Department of Ophthalmology, Faculty of Medicine, Cairo University, Cairo, Egypt.
Division of Ophthalmology, Department of Surgery, Lahey Hospital and Medical Center, Burlington; Department of Ophthalmology, Tufts University School of Medicine, Boston, MA, USA.
Indian J Ophthalmol. 2023 Aug;71(8):3085-3090. doi: 10.4103/IJO.IJO_3155_22.
To characterize the relationship between diabetic macular ischemia (DMI) delineated by optical coherence tomography angiography (OCTA) and microaneurysms (MAs) identified by fundus fluorescein angiography (FFA).
Patients with diabetic retinopathy (DR) who underwent OCTA and FFA were retrospectively identified. FFA images were cropped and aligned with their respective OCTA images using i2k Align Retina software (Dual-Align, Clifton Park, NY, USA). Foveal avascular zone (FAZ) and ischemic areas were manually delineated on OCTA images, and MAs were marked on the corresponding FFA images before overlaying paired scans for analysis (ImageJ; National Institutes of Health, Bethesda, MD, USA).
Twenty-eight eyes of 20 patients were included.
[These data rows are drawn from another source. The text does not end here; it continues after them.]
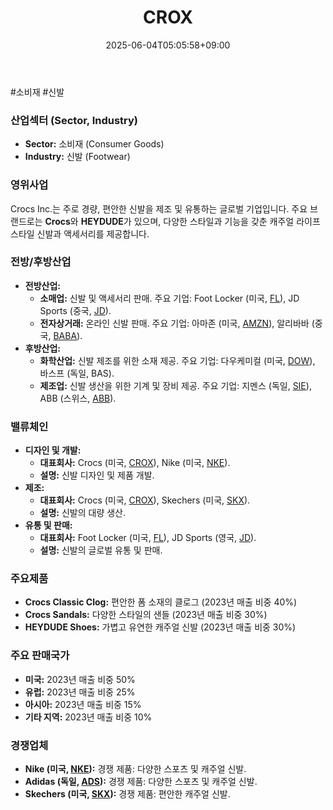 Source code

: ﻿---
title: "CROX"
date: 2025-06-04T05:05:58+09:00
lastmod: 2025-06-04T05:05:58+09:00
type: docs
sidebar:
  open: true
weight: 237
---
<div style="display:none">
  <meta property="article:published_time" content="2025-06-03T20:05:58Z" />
  <meta property="article:modified_time" content="2025-06-03T20:05:58Z" />
</div>
#소비재 #신발 

### 산업섹터 (Sector, Industry)

- **Sector:** 소비재 (Consumer Goods)
- **Industry:** 신발 (Footwear)

### 영위사업

Crocs Inc.는 주로 경량, 편안한 신발을 제조 및 유통하는 글로벌 기업입니다. 주요 브랜드로는 **Crocs**와 **HEYDUDE**가 있으며, 다양한 스타일과 기능을 갖춘 캐주얼 라이프스타일 신발과 액세서리를 제공합니다.

### 전방/후방산업

- **전방산업:**
    - **소매업:** 신발 및 액세서리 판매. 주요 기업: Foot Locker (미국, [FL](/company-analysis/fl/)), JD Sports (중국, [JD](/company-analysis/jd/)).
    - **전자상거래:** 온라인 신발 판매. 주요 기업: 아마존 (미국, [AMZN](/company-analysis/amzn/)), 알리바바 (중국, [BABA](/company-analysis/baba/)).
- **후방산업:**
    - **화학산업:** 신발 제조를 위한 소재 제공. 주요 기업: 다우케미컬 (미국, [DOW](/company-analysis/dow/)), 바스프 (독일, BAS).
    - **제조업:** 신발 생산을 위한 기계 및 장비 제공. 주요 기업: 지멘스 (독일, [SIE](/company-analysis/sie/)), ABB (스위스, [ABB](/company-analysis/abb/)).

### 밸류체인

- **디자인 및 개발:**
    - **대표회사:** Crocs (미국, [CROX](/company-analysis/crox/)), Nike (미국, [NKE](/company-analysis/nke/)).
    - **설명:** 신발 디자인 및 제품 개발.
- **제조:**
    - **대표회사:** Crocs (미국, [CROX](/company-analysis/crox/)), Skechers (미국, [SKX](/company-analysis/skx/)).
    - **설명:** 신발의 대량 생산.
- **유통 및 판매:**
    - **대표회사:** Foot Locker (미국, [FL](/company-analysis/fl/)), JD Sports (영국, [JD](/company-analysis/jd/)).
    - **설명:** 신발의 글로벌 유통 및 판매.

### 주요제품

- **Crocs Classic Clog:** 편안한 폼 소재의 클로그 (2023년 매출 비중 40%)
- **Crocs Sandals:** 다양한 스타일의 샌들 (2023년 매출 비중 30%)
- **HEYDUDE Shoes:** 가볍고 유연한 캐주얼 신발 (2023년 매출 비중 30%)

### 주요 판매국가

- **미국:** 2023년 매출 비중 50%
- **유럽:** 2023년 매출 비중 25%
- **아시아:** 2023년 매출 비중 15%
- **기타 지역:** 2023년 매출 비중 10%

### 경쟁업체

- **Nike (미국, [NKE](/company-analysis/nke/)):** 경쟁 제품: 다양한 스포츠 및 캐주얼 신발.
- **Adidas (독일, [ADS](/company-analysis/ads/)):** 경쟁 제품: 다양한 스포츠 및 캐주얼 신발.
- **Skechers (미국, [SKX](/company-analysis/skx/)):** 경쟁 제품: 편안한 캐주얼 신발.
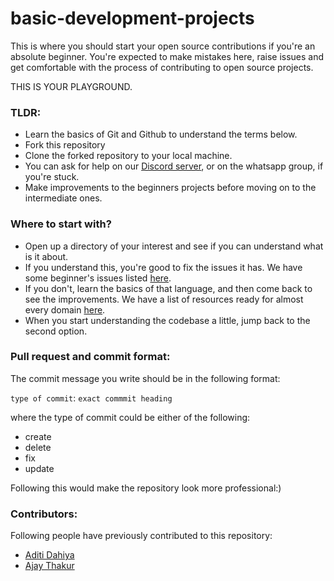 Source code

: # basic-development-projects
This is where you should start your open source contributions if you're an absolute beginner. You're expected to make mistakes here, raise issues and get comfortable with the process of contributing to open source projects.

THIS IS YOUR PLAYGROUND.

### TLDR:
- Learn the basics of Git and Github to understand the terms below.
- Fork this repository
- Clone the forked repository to your local machine.
- You can ask for help on our [Discord server](https://discord.gg/ttYFsAwKhY), or on the whatsapp group, if you're stuck.
- Make improvements to the beginners projects before moving on to the intermediate ones.

### Where to start with?
- Open up a directory of your interest and see if you can understand what is it about.
- If you understand this, you're good to fix the issues it has. We have some beginner's issues listed [here](https://github.com/DCRUSTODC/basic-development-projects/labels/good%20first%20issue).
- If you don't, learn the basics of that language, and then come back to see the improvements. We have a list of resources ready for almost every domain [here](https://github.com/DCRUSTODC/.github/blob/main/resources.md).
- When you start understanding the codebase a little, jump back to the second option.

### Pull request and commit format:
The commit message you write should be in the following format:

`type of commit`: `exact commmit heading`

where the type of commit could be either of the following:
- create
- delete
- fix
- update

Following this would make the repository look more professional:)

### Contributors:
Following people have previously contributed to this repository:
- [Aditi Dahiya](https://github.com/Aditi-Dahiya)
- [Ajay Thakur](https://github.com/thakurajay369)
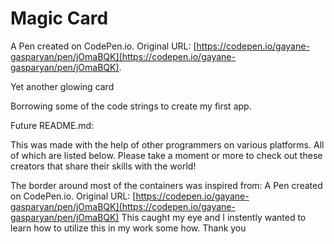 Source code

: # Magic Card

A Pen created on CodePen.io. Original URL: [https://codepen.io/gayane-gasparyan/pen/jOmaBQK](https://codepen.io/gayane-gasparyan/pen/jOmaBQK).

Yet another glowing card

Borrowing some of the code strings to create my first app. 



Future README.md:


This was made with the help of other programmers on various platforms. All of which are listed below. Please take a moment or more to check out these creators that share their skills with the world!

The border around most of the containers was inspired from:
A Pen created on CodePen.io. Original URL: [https://codepen.io/gayane-gasparyan/pen/jOmaBQK](https://codepen.io/gayane-gasparyan/pen/jOmaBQK)
  This caught my eye and I instently wanted to learn how to utilize this in my work some how. 
      Thank you
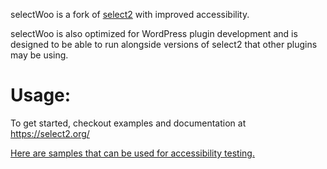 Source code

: selectWoo is a fork of [select2](https://github.com/select2/select2) with improved accessibility. 

selectWoo is also optimized for WordPress plugin development and is designed to be able to run alongside versions of select2 that other plugins may be using.

**Usage**: 
=======
To get started, checkout examples and documentation at
https://select2.org/

[Here are samples that can be used for accessibility testing.](https://woocommerce.github.io/selectWoo/accessibility-testing/)
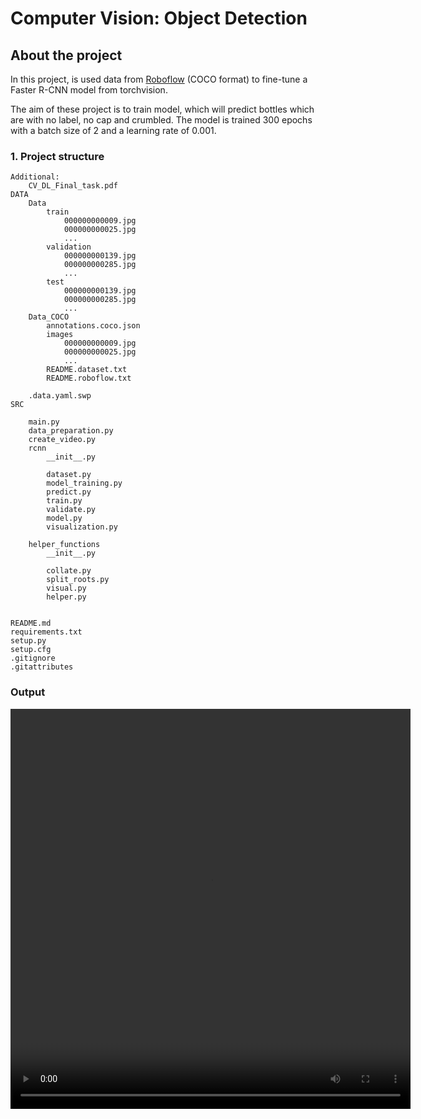 # Computer Vision: Object Detection
## About the project

In this project, is used data from [Roboflow](https://universe.roboflow.com/spark-intelligence-scqhh/bottle-defect-detection) (COCO format)
to fine-tune a Faster R-CNN model from torchvision.

The aim of these project is to train model, which will predict bottles which are with no label, no cap and crumbled.
The model is trained 300 epochs with a batch size of 2 and a learning rate of 0.001.

### 1. Project structure

    Additional:
        CV_DL_Final_task.pdf
    DATA
        Data
            train
                000000000009.jpg
                000000000025.jpg
                ...
            validation
                000000000139.jpg
                000000000285.jpg
                ...
            test
                000000000139.jpg
                000000000285.jpg
                ...
        Data_COCO
            annotations.coco.json
            images
                000000000009.jpg
                000000000025.jpg
                ...
            README.dataset.txt
            README.roboflow.txt
            
        .data.yaml.swp
    SRC
    
        main.py
        data_preparation.py
        create_video.py
        rcnn
            __init__.py
            
            dataset.py
            model_training.py
            predict.py
            train.py
            validate.py
            model.py
            visualization.py
            
        helper_functions
            __init__.py
            
            collate.py
            split_roots.py
            visual.py
            helper.py
            

    README.md
    requirements.txt
    setup.py
    setup.cfg
    .gitignore
    .gitattributes



### Output

<video width="640" height="640" src="output_video.mp4"></video>

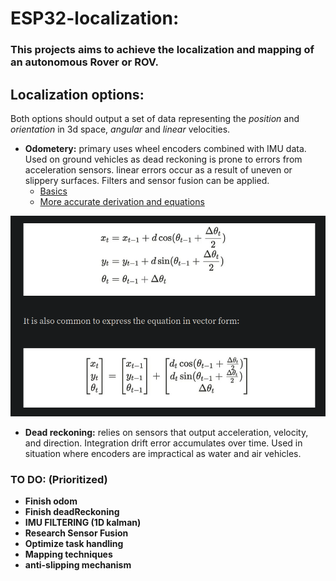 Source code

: # ESP32-localization:
### This projects aims to achieve the localization and mapping of an autonomous Rover or ROV.

## Localization options: 
Both options should output a set of data representing the _position_ and _orientation_ 
in 3d space, _angular_ and _linear_ velocities.
    
- **Odometery:** 
     primary uses wheel encoders combined with IMU data. Used on ground vehicles as dead reckoning is prone to errors from acceleration sensors.
linear errors occur as a result of uneven or slippery surfaces. Filters and sensor fusion can be applied. 
  - [Basics](https://www.youtube.com/watch?v=LrsTBWf6Wsc&t=498s)
  - [More accurate derivation and equations](https://medium.com/@nahmed3536/wheel-odometry-model-for-differential-drive-robotics-91b85a012299)
  
![img.png](img.png)




- **Dead reckoning:** relies on sensors that output acceleration, velocity, and direction. Integration drift error accumulates over time. Used in situation where encoders 
are impractical as water and air vehicles.


### TO DO: (Prioritized)
- __Finish odom__ 
- __Finish deadReckoning__
- __IMU FILTERING (1D kalman)__
- __Research Sensor Fusion__
- __Optimize task handling__
- __Mapping techniques__
- __anti-slipping mechanism__

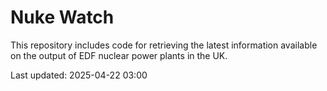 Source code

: # Nuke Watch

This repository includes code for retrieving the latest information available on the output of EDF nuclear power plants in the UK.

Last updated: 2025-04-22 03:00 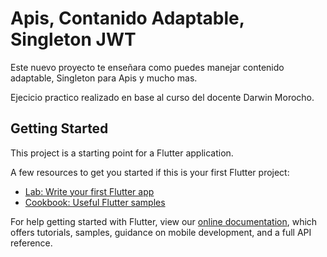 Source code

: # Apis, Contanido Adaptable, Singleton JWT

Este nuevo proyecto te enseñara como puedes manejar contenido adaptable, Singleton para Apis y mucho mas.

Ejecicio practico realizado en base al curso del docente Darwin Morocho.
## Getting Started

This project is a starting point for a Flutter application.

A few resources to get you started if this is your first Flutter project:

- [Lab: Write your first Flutter app](https://flutter.dev/docs/get-started/codelab)
- [Cookbook: Useful Flutter samples](https://flutter.dev/docs/cookbook)

For help getting started with Flutter, view our
[online documentation](https://flutter.dev/docs), which offers tutorials,
samples, guidance on mobile development, and a full API reference.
The average number of MAs identified in cropped FFA images was 127 ± 42. More DMI was noted in the superficial capillary plexus (SCP; 36 ± 13%) compared to the deep capillary plexus (DCP; 28 ± 14%, P < 0.001). Similarly, more MAs were associated with ischemic areas in SCP compared to DCP (92.0 ± 35.0 vs. 76.8 ± 36.5, P < 0.001). Most MAs bordered ischemic areas; fewer than 10% localized inside these regions. As DMI area increased, so did associated MAs (SCP: r = 0.695, P < 0.001; DCP: r = 0.726, P < 0.001). Density of MAs surrounding FAZ (7.7 ± 6.0 MAs/mm) was similar to other DMI areas (SCP: 7.0 ± 4.0 MAs/mm, P = 0.478; DCP: 9.2 ± 10.9 MAs/mm, P = 0.394).
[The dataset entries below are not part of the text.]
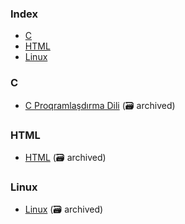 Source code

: ### Index

* [C](#c)
* [HTML](#html)
* [Linux](#linux)
  


### C

* [C Proqramlaşdırma Dili](https://web.archive.org/web/20241214000729/https://ilkaddimlar.com/ders/c-proqramlasdirma-dili) (:card_file_box: archived)


### HTML
* [HTML](https://web.archive.org/web/20241214005042/https://ilkaddimlar.com/ders/html) (:card_file_box: archived)


### Linux

* [Linux](https://web.archive.org/web/20241214095624/https://ilkaddimlar.com/ders/linux) (:card_file_box: archived)



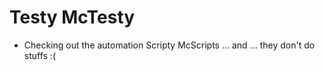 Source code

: # Testy McTesty

* Checking out the automation Scripty McScripts
... and ... they don't do stuffs :(
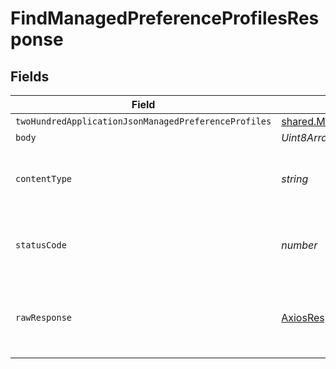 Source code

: # FindManagedPreferenceProfilesResponse


## Fields

| Field                                                                                         | Type                                                                                          | Required                                                                                      | Description                                                                                   |
| --------------------------------------------------------------------------------------------- | --------------------------------------------------------------------------------------------- | --------------------------------------------------------------------------------------------- | --------------------------------------------------------------------------------------------- |
| `twoHundredApplicationJsonManagedPreferenceProfiles`                                          | [shared.ManagedPreferenceProfiles](../../../sdk/models/shared/managedpreferenceprofiles.md)[] | :heavy_minus_sign:                                                                            | OK                                                                                            |
| `body`                                                                                        | *Uint8Array*                                                                                  | :heavy_minus_sign:                                                                            | N/A                                                                                           |
| `contentType`                                                                                 | *string*                                                                                      | :heavy_check_mark:                                                                            | HTTP response content type for this operation                                                 |
| `statusCode`                                                                                  | *number*                                                                                      | :heavy_check_mark:                                                                            | HTTP response status code for this operation                                                  |
| `rawResponse`                                                                                 | [AxiosResponse](https://axios-http.com/docs/res_schema)                                       | :heavy_check_mark:                                                                            | Raw HTTP response; suitable for custom response parsing                                       |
MAs identified in FFA strongly associate with, and border areas of, DMI delineated by OCTA. Although more MAs are localized to SCP ischemia, the concentration of MAs associated with DCP ischemia is greater. By contrast, few MAs are present inside low-flow regions, likely because capillary loss is associated with their regression.
描述光学相干断层扫描血管造影(OCTA)所界定的糖尿病性黄斑缺血(DMI)与眼底荧光血管造影(FFA)所识别的微动脉瘤(MA)之间的关系。
回顾性分析了接受 OCTA 和 FFA 检查的糖尿病视网膜病变(DR)患者。使用 i2k Align Retina 软件(Dual-Align,Clifton Park,NY,USA)裁剪 FFA 图像并将其与各自的 OCTA 图像对齐。在 OCTA 图像上手动划定中心凹无血管区(FAZ)和缺血区,并在叠加配对扫描进行分析之前在相应的 FFA 图像上标记 MA(ImageJ;美国国立卫生研究院,贝塞斯达,MD,USA)。
共纳入 20 例 28 只眼。裁剪后的 FFA 图像中平均识别出 127 ± 42 个 MA。与深层毛细血管丛(DCP;28 ± 14%,P < 0.001)相比,浅层毛细血管丛(SCP;36 ± 13%)中 DMI 更多。同样,SCP 中与缺血区相关的 MA 也多于 DCP(92.0 ± 35.0 vs. 76.8 ± 36.5,P < 0.001)。大多数 MA 与缺血区边界相邻;只有不到 10%的 MA 位于这些区域内。随着 DMI 面积的增加,相关的 MA 也随之增加(SCP:r = 0.695,P < 0.001;DCP:r = 0.726,P < 0.001)。围绕 FAZ 的 MA 密度(7.7 ± 6.0 MA/mm)与其他 DMI 区域相似(SCP:7.0 ± 4.0 MA/mm,P = 0.478;DCP:9.2 ± 10.9 MA/mm,P = 0.394)。
FFA 中识别出的 MA 与 OCTA 界定的 DMI 及其周围区域强烈相关。虽然 SCP 缺血区的 MA 更多,但 DCP 缺血区相关 MA 的浓度更高。相比之下,低血流区域内的 MA 较少,这可能是因为毛细血管丢失与它们的退化有关。